The Carnegie Mellon researchers assessed if households would have the potential to save on energy costs with electrified appliances, or a household’s “adoption potential” for cleaner technologies. They found that with IRA rebates, the adoption potential of low-to-moderate income households more than doubled for heat pumps, heat pump water heaters, and electric cooking ranges and more than tripled for heat pump clothes dryers relative to pre-IRA adoption potential. Removal of these IRA provisions would reduce the number of households that could cost-effectively save money on their energy bills with these technologies.

A separate study looks at how increasing temperatures due to climate change will affect residential air conditioning use among vulnerable groups, and how improving AC efficiency can reduce consumption and therefore energy bills.

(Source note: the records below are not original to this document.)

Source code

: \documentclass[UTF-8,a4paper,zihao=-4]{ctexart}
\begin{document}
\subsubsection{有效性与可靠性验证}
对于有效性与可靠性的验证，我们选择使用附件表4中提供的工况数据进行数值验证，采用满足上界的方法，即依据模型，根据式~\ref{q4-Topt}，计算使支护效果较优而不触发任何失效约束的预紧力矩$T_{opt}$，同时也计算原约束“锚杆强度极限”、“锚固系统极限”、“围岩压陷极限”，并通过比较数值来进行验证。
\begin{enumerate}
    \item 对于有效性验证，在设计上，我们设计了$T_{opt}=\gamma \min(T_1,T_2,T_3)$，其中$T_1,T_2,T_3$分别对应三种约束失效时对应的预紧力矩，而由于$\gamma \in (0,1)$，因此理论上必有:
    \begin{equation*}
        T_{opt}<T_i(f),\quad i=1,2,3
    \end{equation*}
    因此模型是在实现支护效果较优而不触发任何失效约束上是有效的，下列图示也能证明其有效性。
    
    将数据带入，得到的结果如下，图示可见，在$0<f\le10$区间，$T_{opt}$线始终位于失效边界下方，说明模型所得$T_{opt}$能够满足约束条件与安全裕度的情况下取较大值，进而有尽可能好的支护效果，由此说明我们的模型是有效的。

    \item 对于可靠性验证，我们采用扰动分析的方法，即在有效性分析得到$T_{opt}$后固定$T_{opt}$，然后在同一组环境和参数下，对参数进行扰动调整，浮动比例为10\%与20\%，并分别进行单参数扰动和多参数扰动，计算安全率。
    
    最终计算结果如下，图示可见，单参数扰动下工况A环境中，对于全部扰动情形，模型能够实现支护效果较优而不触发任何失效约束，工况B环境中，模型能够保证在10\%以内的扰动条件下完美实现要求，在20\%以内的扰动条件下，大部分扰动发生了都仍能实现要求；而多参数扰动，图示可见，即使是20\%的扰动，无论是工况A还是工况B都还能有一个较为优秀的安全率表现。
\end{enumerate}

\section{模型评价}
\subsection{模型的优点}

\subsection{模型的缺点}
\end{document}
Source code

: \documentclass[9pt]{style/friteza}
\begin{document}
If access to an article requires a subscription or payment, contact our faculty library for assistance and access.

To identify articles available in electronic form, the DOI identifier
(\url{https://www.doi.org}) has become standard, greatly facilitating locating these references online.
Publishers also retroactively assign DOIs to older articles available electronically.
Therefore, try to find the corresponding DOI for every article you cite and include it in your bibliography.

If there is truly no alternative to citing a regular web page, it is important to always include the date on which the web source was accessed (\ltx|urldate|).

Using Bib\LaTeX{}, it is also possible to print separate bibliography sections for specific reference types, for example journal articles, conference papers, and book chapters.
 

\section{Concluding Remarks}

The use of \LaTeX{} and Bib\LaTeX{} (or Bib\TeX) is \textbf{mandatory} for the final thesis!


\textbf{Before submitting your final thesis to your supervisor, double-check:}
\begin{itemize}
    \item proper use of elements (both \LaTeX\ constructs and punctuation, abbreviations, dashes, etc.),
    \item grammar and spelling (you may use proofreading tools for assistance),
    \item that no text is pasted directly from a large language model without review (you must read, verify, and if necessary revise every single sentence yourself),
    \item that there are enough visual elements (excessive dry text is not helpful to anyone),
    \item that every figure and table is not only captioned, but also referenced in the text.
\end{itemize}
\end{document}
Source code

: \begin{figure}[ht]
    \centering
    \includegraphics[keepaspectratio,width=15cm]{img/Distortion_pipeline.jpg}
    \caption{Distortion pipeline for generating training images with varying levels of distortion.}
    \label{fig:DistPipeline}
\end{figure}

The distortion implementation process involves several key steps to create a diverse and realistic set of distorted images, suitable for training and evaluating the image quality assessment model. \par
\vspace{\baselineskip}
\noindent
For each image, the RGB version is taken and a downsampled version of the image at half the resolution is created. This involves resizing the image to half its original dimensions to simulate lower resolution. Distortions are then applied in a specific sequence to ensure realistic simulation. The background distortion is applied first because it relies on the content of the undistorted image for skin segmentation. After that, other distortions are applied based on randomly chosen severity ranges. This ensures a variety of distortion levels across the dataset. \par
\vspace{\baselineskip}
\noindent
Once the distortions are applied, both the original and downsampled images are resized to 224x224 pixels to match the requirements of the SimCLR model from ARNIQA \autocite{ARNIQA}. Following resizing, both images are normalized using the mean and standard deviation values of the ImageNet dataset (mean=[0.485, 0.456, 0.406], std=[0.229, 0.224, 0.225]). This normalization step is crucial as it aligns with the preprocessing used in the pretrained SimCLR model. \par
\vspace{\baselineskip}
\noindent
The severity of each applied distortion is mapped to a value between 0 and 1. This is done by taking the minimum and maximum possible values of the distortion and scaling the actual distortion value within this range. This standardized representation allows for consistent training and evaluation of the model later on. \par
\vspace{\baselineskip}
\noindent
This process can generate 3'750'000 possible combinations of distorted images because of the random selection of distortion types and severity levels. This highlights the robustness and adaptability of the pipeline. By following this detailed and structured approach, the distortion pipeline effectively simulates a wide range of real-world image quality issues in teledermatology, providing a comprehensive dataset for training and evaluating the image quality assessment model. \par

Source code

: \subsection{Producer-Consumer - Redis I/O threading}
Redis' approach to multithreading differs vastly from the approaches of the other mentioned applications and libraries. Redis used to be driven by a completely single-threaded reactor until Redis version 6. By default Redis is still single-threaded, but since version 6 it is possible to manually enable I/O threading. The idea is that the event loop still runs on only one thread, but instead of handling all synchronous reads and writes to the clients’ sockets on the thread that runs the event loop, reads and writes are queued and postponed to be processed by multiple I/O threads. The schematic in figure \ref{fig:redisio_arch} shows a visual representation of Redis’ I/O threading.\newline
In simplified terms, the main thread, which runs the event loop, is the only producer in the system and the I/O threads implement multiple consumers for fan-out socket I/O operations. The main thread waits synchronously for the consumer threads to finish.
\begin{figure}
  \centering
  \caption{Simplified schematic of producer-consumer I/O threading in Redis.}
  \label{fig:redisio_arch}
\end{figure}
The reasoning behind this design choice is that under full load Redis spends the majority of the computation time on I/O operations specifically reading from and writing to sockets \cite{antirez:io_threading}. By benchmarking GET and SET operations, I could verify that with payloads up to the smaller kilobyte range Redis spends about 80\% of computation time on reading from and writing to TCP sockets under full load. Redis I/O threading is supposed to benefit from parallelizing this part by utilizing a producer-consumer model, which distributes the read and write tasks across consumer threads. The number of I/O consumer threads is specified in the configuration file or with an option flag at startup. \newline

When these households’ monthly electricity bill increases, without equivalent increases in monthly budgets or a reduction in other expenditures (e.g., food, transportation, and utilities), they are at risk of disconnection. Approximately 27% of Americans in 2020 said they are unable to adequately meet their basic household energy needs.

The study found that improving AC efficiency reduces cooling consumption by up to 70% for vulnerable groups. But it notes that vulnerable groups may still face unaffordable electricity bills after adopting efficient AC units, under different future warming scenarios. 

The IRA provides a 30% tax credit for home improvements that save energy, including the installation of water heaters and HVAC systems. In 2023, 2.3 million families claimed more than $2 billion from the tax credit for energy efficient home improvements. Families saved an average of $882 on their taxes and lowered their energy bills by an average of $130 in the first year, according to an analysis by the American Council for an Energy-Efficient Economy (ACEE).

The CMU research suggests that additional infrastructure improvements, such as lower electricity prices from low-cost generation, and policy support including weatherization and energy assistance are needed to ensure that vulnerable groups have adequate resources to meet their cooling needs. It points to the federal assistance programs in the IRA, and also the Weatherization Assistance Program (WAP) and the Low-Income Home Energy Affordability Program (LIHEAP) as important sources of support for securing capital for efficiency upgrades.

Taken together, CMU research shows the IRA provisions help reduce emissions and lower energy bills for the most vulnerable Americans.